* _Required work_
The lines to copy from the listing below are those that contain the string "Production".

[Opening Data for analysis section]

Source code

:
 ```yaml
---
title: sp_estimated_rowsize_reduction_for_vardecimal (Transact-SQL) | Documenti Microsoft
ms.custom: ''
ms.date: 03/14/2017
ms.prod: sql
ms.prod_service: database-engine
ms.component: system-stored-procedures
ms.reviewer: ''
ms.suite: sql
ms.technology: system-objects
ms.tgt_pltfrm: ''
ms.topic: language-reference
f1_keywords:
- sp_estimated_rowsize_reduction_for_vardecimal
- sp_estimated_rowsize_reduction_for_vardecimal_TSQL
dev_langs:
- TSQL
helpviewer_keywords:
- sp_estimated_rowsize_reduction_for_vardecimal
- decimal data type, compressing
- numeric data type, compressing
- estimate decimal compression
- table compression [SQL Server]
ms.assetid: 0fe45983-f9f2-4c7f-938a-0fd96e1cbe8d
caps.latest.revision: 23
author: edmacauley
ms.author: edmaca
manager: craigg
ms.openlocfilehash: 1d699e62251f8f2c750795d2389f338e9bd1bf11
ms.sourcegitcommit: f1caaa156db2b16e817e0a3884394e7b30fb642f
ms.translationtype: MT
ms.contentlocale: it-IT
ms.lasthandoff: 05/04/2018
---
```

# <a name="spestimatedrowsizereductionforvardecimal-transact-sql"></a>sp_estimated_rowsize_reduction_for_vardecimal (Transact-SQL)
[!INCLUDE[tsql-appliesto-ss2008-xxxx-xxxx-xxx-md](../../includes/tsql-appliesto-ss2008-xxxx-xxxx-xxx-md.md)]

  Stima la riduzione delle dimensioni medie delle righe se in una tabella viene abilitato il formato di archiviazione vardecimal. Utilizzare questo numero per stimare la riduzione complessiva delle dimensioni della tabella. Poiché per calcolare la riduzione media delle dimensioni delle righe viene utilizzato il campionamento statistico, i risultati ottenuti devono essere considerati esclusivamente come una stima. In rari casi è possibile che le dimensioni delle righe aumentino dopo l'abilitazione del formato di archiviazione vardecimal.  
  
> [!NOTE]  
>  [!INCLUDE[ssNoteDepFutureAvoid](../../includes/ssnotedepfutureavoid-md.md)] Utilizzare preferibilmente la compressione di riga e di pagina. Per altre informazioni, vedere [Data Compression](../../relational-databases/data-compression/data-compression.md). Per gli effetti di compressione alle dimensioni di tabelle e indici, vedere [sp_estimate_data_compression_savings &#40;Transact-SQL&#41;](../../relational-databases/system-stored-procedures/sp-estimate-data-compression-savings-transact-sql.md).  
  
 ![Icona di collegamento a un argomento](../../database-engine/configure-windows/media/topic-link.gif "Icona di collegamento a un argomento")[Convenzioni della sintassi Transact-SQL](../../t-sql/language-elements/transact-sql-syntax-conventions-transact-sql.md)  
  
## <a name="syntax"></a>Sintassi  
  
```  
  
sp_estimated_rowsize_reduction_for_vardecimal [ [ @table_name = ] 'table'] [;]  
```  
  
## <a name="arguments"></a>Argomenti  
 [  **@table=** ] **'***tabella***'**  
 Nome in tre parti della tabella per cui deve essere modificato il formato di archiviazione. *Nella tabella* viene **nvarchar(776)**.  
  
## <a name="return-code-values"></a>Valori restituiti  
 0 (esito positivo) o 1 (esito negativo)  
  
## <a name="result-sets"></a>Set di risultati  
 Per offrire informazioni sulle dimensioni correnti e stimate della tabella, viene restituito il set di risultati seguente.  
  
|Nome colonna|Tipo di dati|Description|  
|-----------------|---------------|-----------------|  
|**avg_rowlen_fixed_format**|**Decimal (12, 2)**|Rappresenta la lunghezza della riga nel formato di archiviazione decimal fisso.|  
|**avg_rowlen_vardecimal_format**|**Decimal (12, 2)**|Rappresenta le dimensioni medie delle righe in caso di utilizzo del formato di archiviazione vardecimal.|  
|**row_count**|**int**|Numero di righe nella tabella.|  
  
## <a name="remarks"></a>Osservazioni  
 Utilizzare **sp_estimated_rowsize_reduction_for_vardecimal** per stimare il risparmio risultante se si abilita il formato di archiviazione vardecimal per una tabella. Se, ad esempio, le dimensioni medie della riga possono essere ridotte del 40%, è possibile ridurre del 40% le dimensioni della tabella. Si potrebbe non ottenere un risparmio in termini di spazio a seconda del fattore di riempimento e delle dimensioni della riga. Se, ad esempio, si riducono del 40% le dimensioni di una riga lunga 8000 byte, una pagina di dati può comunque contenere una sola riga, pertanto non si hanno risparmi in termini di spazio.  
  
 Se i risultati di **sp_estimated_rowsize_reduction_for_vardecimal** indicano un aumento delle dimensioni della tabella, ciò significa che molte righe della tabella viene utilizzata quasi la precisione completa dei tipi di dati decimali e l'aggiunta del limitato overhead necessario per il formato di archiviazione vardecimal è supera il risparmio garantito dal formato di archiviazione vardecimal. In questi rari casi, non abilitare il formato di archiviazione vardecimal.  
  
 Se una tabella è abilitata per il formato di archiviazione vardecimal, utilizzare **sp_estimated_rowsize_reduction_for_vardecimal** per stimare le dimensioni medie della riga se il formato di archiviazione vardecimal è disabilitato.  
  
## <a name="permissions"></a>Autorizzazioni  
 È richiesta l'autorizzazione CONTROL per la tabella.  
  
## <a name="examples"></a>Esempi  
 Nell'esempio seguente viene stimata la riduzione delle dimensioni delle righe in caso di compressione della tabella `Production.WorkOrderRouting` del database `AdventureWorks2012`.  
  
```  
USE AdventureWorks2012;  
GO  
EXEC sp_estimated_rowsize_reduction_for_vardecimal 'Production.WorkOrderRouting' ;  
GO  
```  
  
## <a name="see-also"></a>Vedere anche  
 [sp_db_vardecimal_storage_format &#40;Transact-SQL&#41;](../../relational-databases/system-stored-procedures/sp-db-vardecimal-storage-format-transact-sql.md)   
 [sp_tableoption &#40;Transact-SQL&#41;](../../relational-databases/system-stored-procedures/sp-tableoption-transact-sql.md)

[Closing Data for analysis section]

* _Reply to the task_
 Nell'esempio seguente viene stimata la riduzione delle dimensioni delle righe in caso di compressione della tabella `Production.WorkOrderRouting` del database `AdventureWorks2012`.  
EXEC sp_estimated_rowsize_reduction_for_vardecimal 'Production.WorkOrderRouting' ;  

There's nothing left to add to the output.